If this plan gets approved, it will result in a 43 percent decrease for the highest income group and a 90 percent fall in tax burden on the lowest income group.
Sources, however said this plan could face opposition as there were worries how this measure may hurt the government’s revenues and efforts to widen the already narrow tax base.
This envisaged Rs67 billion tax relief is still below the Rs100 billion being recommended by the Prime Minister Shahid Khaqan Abbasi during in-house meetings, revealed the sources.
The PM’s recommendation outlays a Rs100 billion tax relief to be provided to the salaried class, disclosed sources.
The constricted tax base remains a major worry for every stakeholder and less than half a percentage point of the overall population of 1.261 million people or entities filed their tax returns for tax year 2017, as per Active Taxpayers List (ATL).
And PM believes reducing tax rates would entice more individuals to come into the tax net realm.
But this recommendation was rejected outright by the tax regulator Federal Board of Revenue (FBR) and it has formulated a different workable plan.
As per the FBR plan, it has recommended income tax exemption threshold to be set at Rs500,000, officials said.

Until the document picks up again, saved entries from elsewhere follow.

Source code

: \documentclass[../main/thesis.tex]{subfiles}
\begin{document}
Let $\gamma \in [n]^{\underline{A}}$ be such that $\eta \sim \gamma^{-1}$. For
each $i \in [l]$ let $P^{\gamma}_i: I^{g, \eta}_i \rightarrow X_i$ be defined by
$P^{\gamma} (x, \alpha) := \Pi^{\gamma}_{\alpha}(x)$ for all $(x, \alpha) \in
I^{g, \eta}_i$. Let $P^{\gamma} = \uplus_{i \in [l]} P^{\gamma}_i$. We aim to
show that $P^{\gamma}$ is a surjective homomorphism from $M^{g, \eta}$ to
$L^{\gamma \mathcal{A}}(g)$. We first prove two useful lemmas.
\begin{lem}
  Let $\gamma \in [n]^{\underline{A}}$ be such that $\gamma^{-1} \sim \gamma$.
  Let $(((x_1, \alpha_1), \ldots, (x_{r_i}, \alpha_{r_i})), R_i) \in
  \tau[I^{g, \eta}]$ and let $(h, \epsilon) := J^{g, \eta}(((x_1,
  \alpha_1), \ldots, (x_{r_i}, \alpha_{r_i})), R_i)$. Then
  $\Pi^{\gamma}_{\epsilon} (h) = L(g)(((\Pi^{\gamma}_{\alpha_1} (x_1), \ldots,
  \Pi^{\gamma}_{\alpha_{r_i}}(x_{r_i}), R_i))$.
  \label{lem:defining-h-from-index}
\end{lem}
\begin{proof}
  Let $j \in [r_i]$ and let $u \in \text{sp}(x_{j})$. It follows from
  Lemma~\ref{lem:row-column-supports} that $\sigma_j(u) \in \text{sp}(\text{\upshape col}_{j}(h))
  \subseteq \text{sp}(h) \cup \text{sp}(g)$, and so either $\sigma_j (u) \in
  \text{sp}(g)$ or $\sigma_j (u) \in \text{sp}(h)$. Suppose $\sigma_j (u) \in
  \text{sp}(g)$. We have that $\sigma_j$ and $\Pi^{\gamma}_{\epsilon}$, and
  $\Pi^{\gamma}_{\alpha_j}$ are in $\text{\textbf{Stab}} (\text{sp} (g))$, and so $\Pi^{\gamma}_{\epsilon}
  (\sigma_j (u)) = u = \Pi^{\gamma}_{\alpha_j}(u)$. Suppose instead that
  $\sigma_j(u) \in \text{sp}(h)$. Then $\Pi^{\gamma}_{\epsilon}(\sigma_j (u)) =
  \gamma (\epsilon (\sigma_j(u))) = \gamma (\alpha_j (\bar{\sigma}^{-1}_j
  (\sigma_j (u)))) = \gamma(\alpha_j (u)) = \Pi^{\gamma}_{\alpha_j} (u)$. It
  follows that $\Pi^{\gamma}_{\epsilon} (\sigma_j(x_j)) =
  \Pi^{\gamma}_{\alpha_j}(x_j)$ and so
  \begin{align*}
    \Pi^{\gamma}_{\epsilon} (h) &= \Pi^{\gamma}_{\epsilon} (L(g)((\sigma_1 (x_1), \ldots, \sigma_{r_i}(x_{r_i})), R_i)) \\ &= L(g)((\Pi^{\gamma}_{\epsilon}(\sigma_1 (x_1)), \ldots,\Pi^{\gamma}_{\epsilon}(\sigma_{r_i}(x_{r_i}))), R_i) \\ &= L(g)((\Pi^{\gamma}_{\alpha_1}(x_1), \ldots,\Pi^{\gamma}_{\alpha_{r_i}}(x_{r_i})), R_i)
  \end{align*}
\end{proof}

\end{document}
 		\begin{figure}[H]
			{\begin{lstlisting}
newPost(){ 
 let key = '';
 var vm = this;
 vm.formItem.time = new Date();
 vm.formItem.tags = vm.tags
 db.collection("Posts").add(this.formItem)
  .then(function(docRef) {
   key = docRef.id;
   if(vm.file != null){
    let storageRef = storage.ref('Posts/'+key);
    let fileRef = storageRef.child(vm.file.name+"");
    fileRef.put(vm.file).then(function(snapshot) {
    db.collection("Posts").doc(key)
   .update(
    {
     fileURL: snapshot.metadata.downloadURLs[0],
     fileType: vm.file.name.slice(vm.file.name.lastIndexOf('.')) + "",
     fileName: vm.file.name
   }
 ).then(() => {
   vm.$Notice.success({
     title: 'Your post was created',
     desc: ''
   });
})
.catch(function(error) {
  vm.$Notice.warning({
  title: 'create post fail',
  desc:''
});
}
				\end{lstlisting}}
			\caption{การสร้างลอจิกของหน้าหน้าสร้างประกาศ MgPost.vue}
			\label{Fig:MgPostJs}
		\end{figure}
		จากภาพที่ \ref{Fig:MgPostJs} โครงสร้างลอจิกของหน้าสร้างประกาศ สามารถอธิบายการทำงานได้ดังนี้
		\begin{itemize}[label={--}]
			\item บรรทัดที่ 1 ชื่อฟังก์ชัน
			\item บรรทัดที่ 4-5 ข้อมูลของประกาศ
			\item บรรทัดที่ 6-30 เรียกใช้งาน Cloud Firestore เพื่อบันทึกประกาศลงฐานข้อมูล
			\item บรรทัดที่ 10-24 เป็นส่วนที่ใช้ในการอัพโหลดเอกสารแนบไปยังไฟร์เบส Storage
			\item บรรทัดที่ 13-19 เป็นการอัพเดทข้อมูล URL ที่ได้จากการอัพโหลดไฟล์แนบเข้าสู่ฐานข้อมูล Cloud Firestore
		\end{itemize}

And for income crossing the Rs500,000 threshold, a tax rate of 1 percent has been recommended for the bracket of Rs500,001 to Rs800,000 by FBR, said sources.
If these recommendations are enacted, this would result in the tax burden declining by a whopping 90 percent for this salaried bracket individuals.
The tax regulator has also recommended a 2 percent income tax rate for people earning between Rs800,001 to Rs1.2 million.
And those earning an income above Rs1.2 million yearly, the FBR recommended a tax slab ranging between 15 to 20 percent which if approved would translate into a 43 percent tax relief.